La prospection a révélé que le Moyen Atlas est riche en terrains favorables à la trufficulture, alors que le Haut Atlas l’est beaucoup moins. Nous avons alors planté douze hectares de chênes verts truffiers, dont la moitié a été produite à partir de glands marocains mycorhizés par Tuber Mélanosporum, dans les laboratoires de la société Agritruffe. Cette deuxième plantation se situe à Aïn El Jarrah, Imouzzer Kandar, sur un terrain propriété de l’Administration des Eaux et Forêt, qu’elle a consentie en location longue durée dans un esprit de partenariat. Ce qui est remarquable, c’est que cette propriété a produit des truffes dès la troisième année. Il faut dire que toutes les conditions citées plus haut étaient réunies.

Le potentiel trufficole que représente le Moyen Atlas gagnerait à être exploité pour la production de Tuber Mélanosporum, dans le but principal d’éviter une disparition du chêne vert. Les truffières respectent l’environnement du fait de l’absence de mécanisation et d’engrais. Elles préservent la biodiversité et assurent la stabilité du milieu. Elles sont économes en eau, consommant 20 fois moins que l’arboriculture traditionnelle. Et cerise sur le gâteau, elles sont génératrices de revenus.

Cette dernière caractéristique est la motivation nécessaire pour que la population passe de l’abattage sauvage des arbres, à l’exploitation intelligente de la forêt. Outre que le Maroc y gagnera des forêts luxuriantes, cela aura l’avantage supplémentaire de fixer les populations sur leur lieu de vie, et de créer sur des terrains souvent pauvres, des activités annexes autour de la truffe, de la compétence de PME, comme l’écotourisme, la gastronomie, la conserverie, dressage des chiens truffiers, etc. La recherche ne sera pas en reste, et des partenariats pourront voir le jour avec les universités.
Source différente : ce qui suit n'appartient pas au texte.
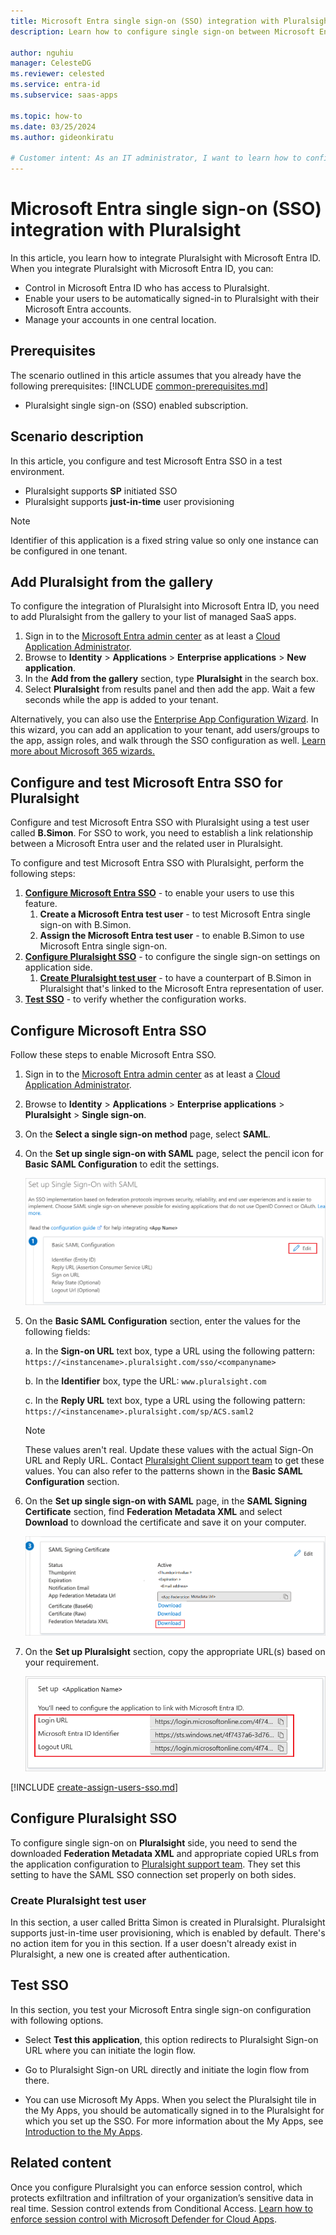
 ```yaml
---
title: Microsoft Entra single sign-on (SSO) integration with Pluralsight
description: Learn how to configure single sign-on between Microsoft Entra ID and Pluralsight.

author: nguhiu
manager: CelesteDG
ms.reviewer: celested
ms.service: entra-id
ms.subservice: saas-apps

ms.topic: how-to
ms.date: 03/25/2024
ms.author: gideonkiratu

# Customer intent: As an IT administrator, I want to learn how to configure single sign-on between Microsoft Entra ID and Pluralsight so that I can control who has access to Pluralsight, enable automatic sign-in with Microsoft Entra accounts, and manage my accounts in one central location.
---
```


# Microsoft Entra single sign-on (SSO) integration with Pluralsight

In this article,  you learn how to integrate Pluralsight with Microsoft Entra ID. When you integrate Pluralsight with Microsoft Entra ID, you can:

* Control in Microsoft Entra ID who has access to Pluralsight.
* Enable your users to be automatically signed-in to Pluralsight with their Microsoft Entra accounts.
* Manage your accounts in one central location.

## Prerequisites
The scenario outlined in this article assumes that you already have the following prerequisites:
[!INCLUDE [common-prerequisites.md](~/identity/saas-apps/includes/common-prerequisites.md)]
* Pluralsight single sign-on (SSO) enabled subscription.

## Scenario description

In this article,  you configure and test Microsoft Entra SSO in a test environment.

* Pluralsight supports **SP** initiated SSO
* Pluralsight supports **just-in-time** user provisioning

> [!NOTE]
> Identifier of this application is a fixed string value so only one instance can be configured in one tenant.

## Add Pluralsight from the gallery

To configure the integration of Pluralsight into Microsoft Entra ID, you need to add Pluralsight from the gallery to your list of managed SaaS apps.

1. Sign in to the [Microsoft Entra admin center](https://entra.microsoft.com) as at least a [Cloud Application Administrator](~/identity/role-based-access-control/permissions-reference.md#cloud-application-administrator).
1. Browse to **Identity** > **Applications** > **Enterprise applications** > **New application**.
1. In the **Add from the gallery** section, type **Pluralsight** in the search box.
1. Select **Pluralsight** from results panel and then add the app. Wait a few seconds while the app is added to your tenant.

 Alternatively, you can also use the [Enterprise App Configuration Wizard](https://portal.office.com/AdminPortal/home?Q=Docs#/azureadappintegration). In this wizard, you can add an application to your tenant, add users/groups to the app, assign roles, and walk through the SSO configuration as well. [Learn more about Microsoft 365 wizards.](/microsoft-365/admin/misc/azure-ad-setup-guides)

<a name='configure-and-test-azure-ad-sso-for-pluralsight'></a>

## Configure and test Microsoft Entra SSO for Pluralsight

Configure and test Microsoft Entra SSO with Pluralsight using a test user called **B.Simon**. For SSO to work, you need to establish a link relationship between a Microsoft Entra user and the related user in Pluralsight.

To configure and test Microsoft Entra SSO with Pluralsight, perform the following steps:

1. **[Configure Microsoft Entra SSO](#configure-azure-ad-sso)** - to enable your users to use this feature.
    1. **Create a Microsoft Entra test user** - to test Microsoft Entra single sign-on with B.Simon.
    1. **Assign the Microsoft Entra test user** - to enable B.Simon to use Microsoft Entra single sign-on.
1. **[Configure Pluralsight SSO](#configure-pluralsight-sso)** - to configure the single sign-on settings on application side.
    1. **[Create Pluralsight test user](#create-pluralsight-test-user)** - to have a counterpart of B.Simon in Pluralsight that's linked to the Microsoft Entra representation of user.
1. **[Test SSO](#test-sso)** - to verify whether the configuration works.

<a name='configure-azure-ad-sso'></a>

## Configure Microsoft Entra SSO

Follow these steps to enable Microsoft Entra SSO.

1. Sign in to the [Microsoft Entra admin center](https://entra.microsoft.com) as at least a [Cloud Application Administrator](~/identity/role-based-access-control/permissions-reference.md#cloud-application-administrator).
1. Browse to **Identity** > **Applications** > **Enterprise applications** > **Pluralsight** > **Single sign-on**.
1. On the **Select a single sign-on method** page, select **SAML**.
1. On the **Set up single sign-on with SAML** page, select the pencil icon for **Basic SAML Configuration** to edit the settings.

   ![Edit Basic SAML Configuration](common/edit-urls.png)

1. On the **Basic SAML Configuration** section, enter the values for the following fields:

    a. In the **Sign-on URL** text box, type a URL using the following pattern:
    `https://<instancename>.pluralsight.com/sso/<companyname>`

    b. In the **Identifier** box, type the URL:
    `www.pluralsight.com`

    c. In the **Reply URL** text box, type a URL using the following pattern:
    `https://<instancename>.pluralsight.com/sp/ACS.saml2`

	> [!NOTE]
	> These values aren't real. Update these values with the actual Sign-On URL and Reply URL. Contact [Pluralsight Client support team](mailto:support@pluralsight.com) to get these values. You can also refer to the patterns shown in the **Basic SAML Configuration** section.

1. On the **Set up single sign-on with SAML** page, in the **SAML Signing Certificate** section,  find **Federation Metadata XML** and select **Download** to download the certificate and save it on your computer.

	![The Certificate download link](common/metadataxml.png)

1. On the **Set up Pluralsight** section, copy the appropriate URL(s) based on your requirement.

	![Copy configuration URLs](common/copy-configuration-urls.png)

<a name='create-an-azure-ad-test-user'></a>

[!INCLUDE [create-assign-users-sso.md](~/identity/saas-apps/includes/create-assign-users-sso.md)]

## Configure Pluralsight SSO

To configure single sign-on on **Pluralsight** side, you need to send the downloaded **Federation Metadata XML** and appropriate copied URLs from the application configuration to [Pluralsight support team](mailto:support@pluralsight.com). They set this setting to have the SAML SSO connection set properly on both sides.

### Create Pluralsight test user

In this section, a user called Britta Simon is created in Pluralsight. Pluralsight supports just-in-time user provisioning, which is enabled by default. There's no action item for you in this section. If a user doesn't already exist in Pluralsight, a new one is created after authentication.

## Test SSO

In this section, you test your Microsoft Entra single sign-on configuration with following options. 

* Select **Test this application**, this option redirects to Pluralsight Sign-on URL where you can initiate the login flow. 

* Go to Pluralsight Sign-on URL directly and initiate the login flow from there.

* You can use Microsoft My Apps. When you select the Pluralsight tile in the My Apps, you should be automatically signed in to the Pluralsight for which you set up the SSO. For more information about the My Apps, see [Introduction to the My Apps](https://support.microsoft.com/account-billing/sign-in-and-start-apps-from-the-my-apps-portal-2f3b1bae-0e5a-4a86-a33e-876fbd2a4510).

## Related content

Once you configure Pluralsight you can enforce session control, which protects exfiltration and infiltration of your organization’s sensitive data in real time. Session control extends from Conditional Access. [Learn how to enforce session control with Microsoft Defender for Cloud Apps](/cloud-app-security/proxy-deployment-any-app).
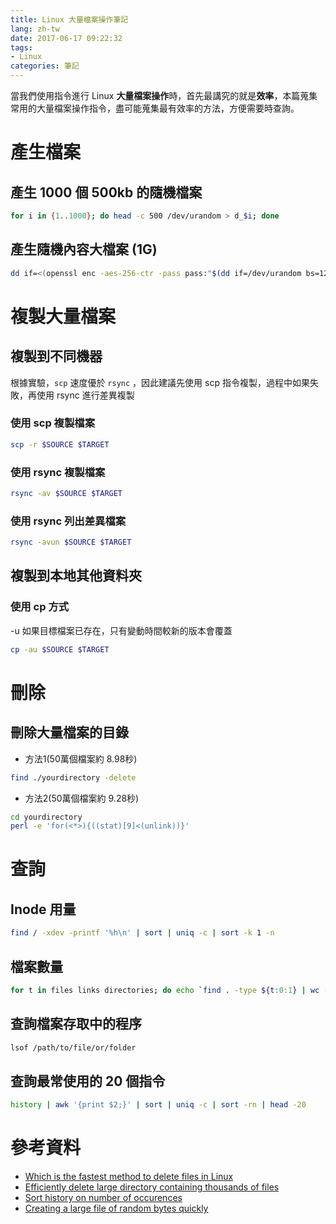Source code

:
 ```yaml
---
title: Linux 大量檔案操作筆記
lang: zh-tw
date: 2017-06-17 09:22:32
tags:
- Linux
categories: 筆記
---
```


當我們使用指令進行 Linux **大量檔案操作**時，首先最講究的就是**效率**，本篇蒐集常用的大量檔案操作指令，盡可能蒐集最有效率的方法，方便需要時查詢。

# 產生檔案

## 產生 1000 個 500kb 的隨機檔案

```bash
for i in {1..1000}; do head -c 500 /dev/urandom > d_$i; done
```

## 產生隨機內容大檔案 (1G)

```bash
dd if=<(openssl enc -aes-256-ctr -pass pass:"$(dd if=/dev/urandom bs=128 count=1 2>/dev/null | base64)" -nosalt < /dev/zero) of=filename bs=1M count=1000 iflag=fullblock
```

<!--more-->

# 複製大量檔案

## 複製到不同機器

根據實驗，`scp` 速度優於 `rsync` ，因此建議先使用 scp 指令複製，過程中如果失敗，再使用 rsync 進行差異複製

### 使用 scp 複製檔案

```bash
scp -r $SOURCE $TARGET
```

### 使用 rsync 複製檔案

```bash
rsync -av $SOURCE $TARGET
```


### 使用 rsync 列出差異檔案

```bash
rsync -avun $SOURCE $TARGET
```

## 複製到本地其他資料夾

### 使用 cp 方式

-u 如果目標檔案已存在，只有變動時間較新的版本會覆蓋

```bash
cp -au $SOURCE $TARGET
```

# 刪除

## 刪除大量檔案的目錄

* 方法1(50萬個檔案約 8.98秒)

```bash
find ./yourdirectory -delete
```

* 方法2(50萬個檔案約 9.28秒)

```bash
cd yourdirectory
perl -e 'for(<*>){((stat)[9]<(unlink))}'
```

# 查詢

## Inode 用量

```bash
find / -xdev -printf '%h\n' | sort | uniq -c | sort -k 1 -n
```

## 檔案數量

```bash
for t in files links directories; do echo `find . -type ${t:0:1} | wc -l` $t; done 2> /dev/null
```

## 查詢檔案存取中的程序

```bash
lsof /path/to/file/or/folder
```

## 查詢最常使用的 20 個指令

```bash
history | awk '{print $2;}' | sort | uniq -c | sort -rn | head -20
```


# 參考資料

* [Which is the fastest method to delete files in Linux](http://www.slashroot.in/which-is-the-fastest-method-to-delete-files-in-linux)
* [Efficiently delete large directory containing thousands of files](http://unix.stackexchange.com/questions/37329/efficiently-delete-large-directory-containing-thousands-of-files)
* [Sort history on number of occurences](http://stackoverflow.com/questions/13124869/sort-history-on-number-of-occurences)
* [Creating a large file of random bytes quickly](https://superuser.com/questions/792427/creating-a-large-file-of-random-bytes-quickly)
La truffe est également dans ces pays de traditions, un trait d’union et de partage d’une passion avec le monde citadin, demandeur de l’authenticité des produits et du respect de la nature.

 

Comment encourager et développer la trufficulture au Maroc ?

Seule une politique publique active en matière de reboisement de plants mycorhizés peut donner des résultats. Les friches doivent être mises en valeur, dans les zones favorables, soit directement par l’Etat, soit en autorisant des occupations temporaires de longues durées, d’au moins trente cinq ans, avec un cahier des charges, et en subventionnant les plants mycorhizés.

Les plants doivent être soumis au même régime de taxes à l’importation que l’arboriculture traditionnelle. La Société Agrittruffe a la capacité de production nécessaire pour fournir les premiers plants et vu son expérience avec le chêne marocain, elle est déjà prête à mettre en place au Maroc, une unité de production de plants mycorhizés à partir des espèces autochtones.

 

Le Royaume du Maroc qui fait partie de puis 2006 du cercle fermé des pays producteurs de la Tuber Mélanosporum, ou truffe noire du Périgord, possède les atouts nécessaires au développement de la trufficulture. Les premières truffières sont en cours de production et les techniques culturales sont sans cesse améliorées. Si l’avenir semble radieux pour la truffe marocaine, il reste beaucoup de travail à accomplir avant de maîtriser au mieux la production du Diamant Noir.